Sos per l’ex mulino-pastificio Salvati, a Caltanissetta

Nel mito greco – racconta Esiodo – la memoria e la dimenticanza erano le cannelle della stessa fontana. Bevendo di quell’acqua nasceva la saggezza, la sapienza divinatoria. A Caltanissetta, dalla cannella della memoria non sgorga più acqua, da tempo. In compenso, la cannella della dimenticanza è più viva che mai.

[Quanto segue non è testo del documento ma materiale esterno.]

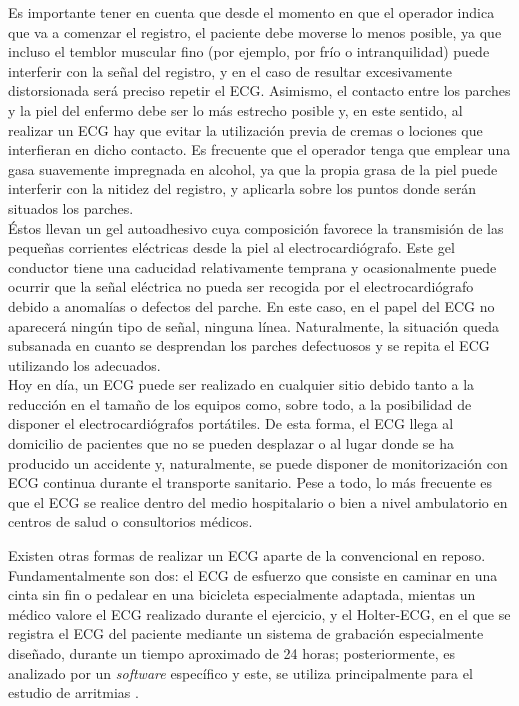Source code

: \documentclass[spanish,11pt,letterpaper,oneside]{memoir}
\begin{document}
Es importante tener en cuenta que desde el momento en que el operador indica que va a comenzar el registro, el paciente debe moverse lo menos posible, ya que incluso el temblor muscular fino (por ejemplo, por frío o intranquilidad) puede interferir con la señal del registro, y en el caso de resultar excesivamente distorsionada será preciso repetir el ECG. Asimismo, el contacto entre los parches y la piel del enfermo debe ser lo más estrecho posible y, en este sentido, al realizar un ECG hay que evitar la utilización previa de cremas o lociones que interfieran en dicho contacto. Es frecuente que el operador tenga que emplear una gasa suavemente impregnada en alcohol, ya que la propia grasa de la piel puede interferir con la nitidez del registro, y aplicarla sobre los puntos donde serán situados los parches.\\ Éstos llevan un gel autoadhesivo cuya composición favorece la transmisión de las pequeñas corrientes eléctricas desde la piel al electrocardiógrafo. Este gel conductor tiene una caducidad relativamente temprana y ocasionalmente puede ocurrir que la señal eléctrica no pueda ser recogida por el electrocardiógrafo debido a anomalías o defectos del parche. En este caso, en el papel del ECG no aparecerá ningún tipo de señal, ninguna línea. Naturalmente, la situación queda subsanada en cuanto se desprendan los parches defectuosos y se repita el ECG utilizando los adecuados. \\
Hoy en día, un ECG puede ser realizado en cualquier sitio debido tanto a la reducción en el tamaño de los equipos como, sobre todo, a la posibilidad de disponer el electrocardiógrafos portátiles. De esta forma, el ECG llega al domicilio de pacientes que no se pueden desplazar o al lugar donde se ha producido un accidente y, naturalmente, se puede disponer de monitorización con ECG continua durante el transporte sanitario. Pese a todo, lo más frecuente es que el ECG se realice dentro del medio hospitalario o bien a nivel ambulatorio en centros de salud o consultorios médicos.

Existen otras formas de realizar un ECG aparte de la convencional en reposo. Fundamentalmente son dos: el ECG de esfuerzo que consiste en caminar en una cinta sin fin o pedalear en una bicicleta especialmente adaptada, mientas un médico valore el ECG realizado durante el ejercicio, y el Holter-ECG, en el que se registra el ECG del paciente mediante un sistema de grabación especialmente diseñado, durante un tiempo aproximado de 24 horas; posteriormente, es analizado por un \textit{software} específico y este, se utiliza principalmente para el estudio de arritmias \cite{textCardi}. 
\end{document}
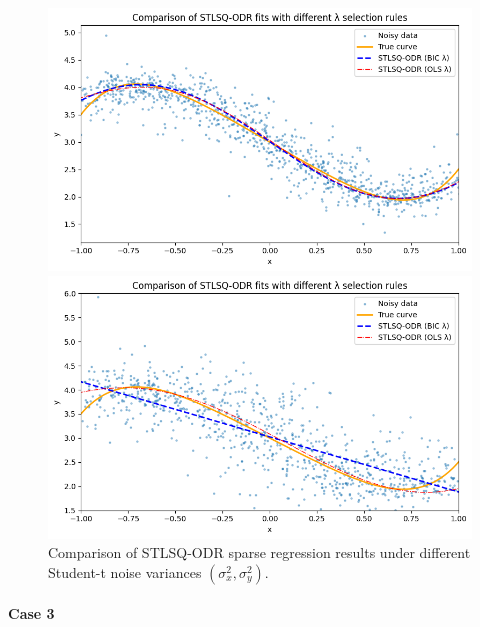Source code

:\begin{figure}[htbp]
\begin{minipage}{0.45\textwidth}
    \centering
    \includegraphics[width=\linewidth]{MSc_Statistics_Research_Report_Template/images/t0.1,0.1.png} 
\end{minipage}
\begin{minipage}{0.45\textwidth}
    \centering
    \includegraphics[width=\linewidth]{MSc_Statistics_Research_Report_Template/images/t0.2,0.2.png}
\end{minipage}

\caption{Comparison of STLSQ-ODR sparse regression results under different Student-t noise variances $(\sigma_x^2, \sigma_y^2)$.}
\label{fig:stlsq_odr_t}
\end{figure}

\paragraph{Case 3}

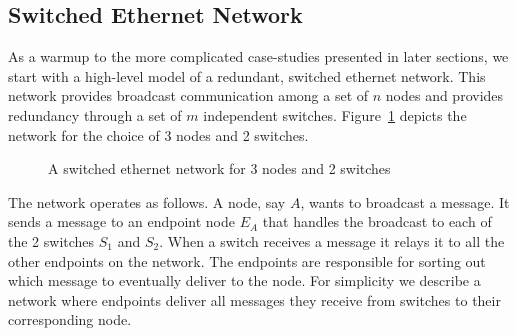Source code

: \subsection{Switched Ethernet Network}
\label{ssec:swether}

As a warmup to the more complicated case-studies presented in later sections,
we start with a high-level model of a redundant, switched ethernet network.
This network provides broadcast communication among a set of $n$ nodes and
provides redundancy through a set of $m$ independent switches. Figure~\ref{fig:swether-diagram} depicts the network for the choice of 3 nodes and 2
switches.

\begin{figure}
\caption{A switched ethernet network for 3 nodes and 2 switches}
\label{fig:swether-diagram}
\end{figure}

The network operates as follows. A node, say $A$, wants to broadcast a
message. It sends a message to an endpoint node $E_A$ that handles the
broadcast to each of the 2 switches $S_1$ and $S_2$. When a switch receives a
message it relays it to all the other endpoints on the network. The endpoints
are responsible for sorting out which message to eventually deliver to the
node. For simplicity we describe a network where endpoints deliver all
messages they receive from switches to their corresponding node.

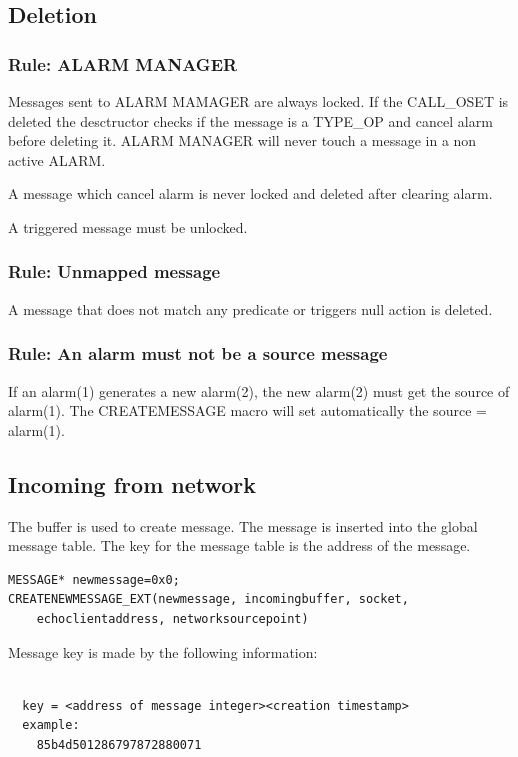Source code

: \documentclass[a4paper]{report}
\begin{document}
\subsection{Deletion}

\subsubsection{Rule: ALARM MANAGER}
 Messages sent to ALARM MAMAGER are always locked. If the CALL\_OSET is deleted the desctructor checks if the message is a TYPE\_OP and cancel alarm before deleting it.
 ALARM MANAGER will never touch a message in a non active ALARM.
 
 A message which cancel alarm is never locked and deleted after clearing alarm.
 
 A triggered message must be unlocked.
 
\subsubsection{Rule: Unmapped message}
 
A message that does not match any predicate or triggers null action is deleted.
 
\subsubsection{Rule: An alarm must not be a source message}
If an alarm(1) generates a new alarm(2), the new alarm(2) must get the source of alarm(1).
The CREATEMESSAGE macro will set automatically the source = alarm(1).
 

\subsection{Incoming from network}

The buffer is used to create message. The message is inserted into the global message table. 
The key for the message table is the address of the message.

\begin{verbatim}
MESSAGE* newmessage=0x0;
CREATENEWMESSAGE_EXT(newmessage, incomingbuffer, socket,
    echoclientaddress, networksourcepoint)
\end{verbatim}

Message key is made by the following information:
\begin{verbatim}

  key = <address of message integer><creation timestamp>
  example:
    85b4d501286797872880071

\end{verbatim}
	
\end{document}
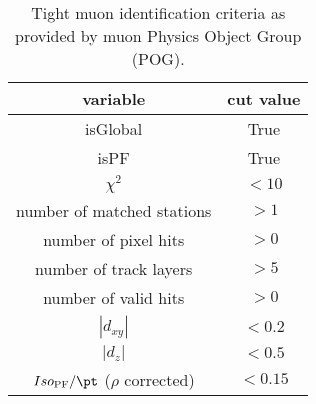 \begin{table}[ht]
    \centering
    \setlength{\tabcolsep}{4em}
    \renewcommand{\arraystretch}{1.25}
    \caption{Tight muon identification criteria as provided by muon Physics Object Group (POG). }
    \label{tab:analysis:selection:muon_id}
    \begin{tabular}{c|c}
    \hline
    variable                            & cut value \\
    \hline
    isGlobal                            & True      \\
    isPF                                & True      \\
    $\chi^{2}$                          & $< 10$    \\
    number of matched stations          & $> 1$     \\
    number of pixel hits                & $> 0$     \\
    number of track layers              & $> 5$     \\
    number of valid hits                & $> 0$     \\
    $|d_{xy}|$                          & $< 0.2$   \\
    $|d_{z}|$                           & $< 0.5$    \\
    \hline
    $Iso_\mathrm{PF}/\pt$ ($\rho$ corrected) & $< 0.15$ \\
    \hline
    \end{tabular}
\end{table}
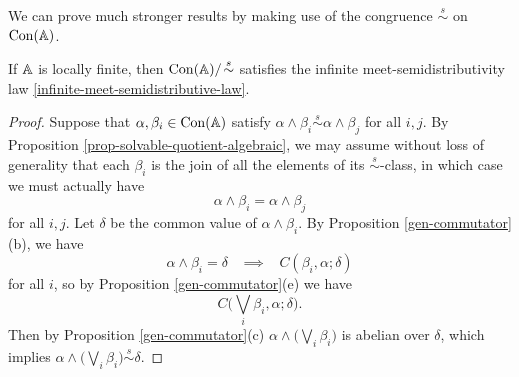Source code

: \begin{appendices}
We can prove much stronger results by making use of the congruence $\stackrel{s}{\sim}$ on $\Con(\bA)$.

\begin{thm} If $\bA$ is locally finite, then $\Con(\bA)/\!\stackrel{s}{\sim}$ satisfies the infinite meet-semidistributivity law \eqref{infinite-meet-semidistributive-law}.
\end{thm}
\begin{proof} Suppose that $\alpha, \beta_i \in \Con(\bA)$ satisfy $\alpha \wedge \beta_i \stackrel{s}{\sim} \alpha \wedge \beta_j$ for all $i,j$. By Proposition \ref{prop-solvable-quotient-algebraic}, we may assume without loss of generality that each $\beta_i$ is the join of all the elements of its $\stackrel{s}{\sim}$-class, in which case we must actually have
\[
\alpha \wedge \beta_i = \alpha \wedge \beta_j
\]
for all $i,j$. Let $\delta$ be the common value of $\alpha \wedge \beta_i$. By Proposition \ref{gen-commutator}(b), we have
\[
\alpha \wedge \beta_i = \delta \;\;\; \implies \;\;\; C(\beta_i, \alpha; \delta)
\]
for all $i$, so by Proposition \ref{gen-commutator}(e) we have
\[
C\big(\bigvee_i \beta_i, \alpha; \delta\big).
\]
Then by Proposition \ref{gen-commutator}(c) $\alpha \wedge \big(\bigvee_i \beta_i\big)$ is abelian over $\delta$, which implies $\alpha \wedge \big(\bigvee_i \beta_i\big) \stackrel{s}{\sim} \delta$.

\end{proof}


\end{appendices}
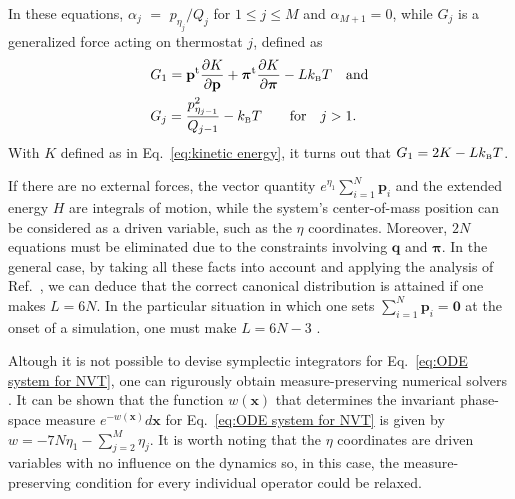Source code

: \documentclass[
journal=jctcce,
layout=twocolumn
]{achemso}
\newcommand{\vt}[1]{\boldsymbol{\mathbf{#1}}}   %
\newcommand{\tr}[1]{#1^\text{t}}                %
\newcommand{\diff}[2]{\frac{\partial #1}{\partial #2}} %
\begin{document}
In these equations, $\alpha_j$ $=$ ${p_{\eta_j}}/{Q_j}$ for $1 \leq j \le M$ and $\alpha_{M+1} = 0$, while $G_j$ is a generalized force acting on thermostat $j$, defined as
\begin{subequations}
\begin{align}
\label{eq:generalized force NVT}
&G_1 = \tr{\vt p} \diff{K}{\vt p} + \tr{\vt \pi} \diff{K}{\vt \pi} - L k_\text{\tiny B} T \quad \text{and}\\
&G_j = \frac{p_{\eta_{j-1}}^2}{Q_{j-1}} - k_\text{\tiny B} T  \qquad \text{for} \quad j > 1.
\end{align}
\end{subequations}
With $K$ defined as in Eq.~\eqref{eq:kinetic energy}, it turns out that $G_1 = 2K - L k_\text{\tiny B} T$.

If there are no external forces, the vector quantity $e^{\eta_1}\sum_{i=1}^N {\vt p}_i$ and the extended energy $H$ are integrals of motion, while the system's center-of-mass position can be considered as a driven variable,\cite{Tuckerman_2001} such as the $\eta$ coordinates.
Moreover, $2N$ equations must be eliminated due to the constraints involving $\vt q$ and $\vt \pi$.
In the general case, by taking all these facts into account and applying the analysis of Ref.~, we can deduce that the correct canonical distribution is attained if one makes $L = 6N$.
In the particular situation in which one sets $\sum_{i=1}^N {\vt p}_i = \vt 0$ at the onset of a simulation, one must make $L = 6N - 3$ \cite{Martyna_1994}.

Altough it is not possible to devise symplectic integrators for Eq.~\eqref{eq:ODE system for NVT}, one can rigurously obtain measure-preserving numerical solvers \cite{Sergi_2001, Ezra_2004, Ezra_2006}.
It can be shown that the function $w(\vt x)$ that determines the invariant phase-space measure $e^{-w(\vt x)}d\vt x$ for Eq.~\ref{eq:ODE system for NVT} is given by $w = -7N \eta_1 - \sum_{j=2}^M \eta_j$.
It is worth noting that the $\eta$ coordinates are driven variables with no influence on the dynamics so, in this case, the measure-preserving condition for every individual operator could be relaxed.
\end{document}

Da alcuni giorni sono iniziati i primi lavori di demolizione e sbancamento che, inesorabilmente, preludono ad un nuovo intervento edilizio. Siamo in un’area, in un sito storico della città di Caltanissetta, compreso tra le vie Salvati, Montedoro e Sallemi. Siamo nel luogo in cui, tra Ottocento e Novecento, operava il mulino-pastificio Salvati – rilevante, peculiare complesso architettonico-urbanistico di cui, ancora, rimangono importanti testimonianze, sebbene offese dal tempo, dall’abbandono e dall’incuria. Insomma: ciò che fu in passato un fondamentale punto di riferimento, espressione qualificata dell’imprenditoria e della cultura locale, sembra destinato a essere cancellato per far posto all’ennesimo manufatto di edilizia abitativa.

Incredibilmente, scriteriatamente, il luogo non è protetto da alcun vincolo di tutela, da parte della Soprintendenza ai Beni culturali e ambientali nissena. In più, la delimitazione del centro storico di Caltanissetta, nei piani comunali, non comprende l’area dell’ex mulino-pastificio “Salvati”. L’attribuzione di zona B del PRG a quest’area consentirebbe, dunque, ogni possibile stravolgimento dei luoghi. Questo, ovviamente, anche a causa dell’acritico assenso della Commissione edilizia comunale e del Consiglio comunale.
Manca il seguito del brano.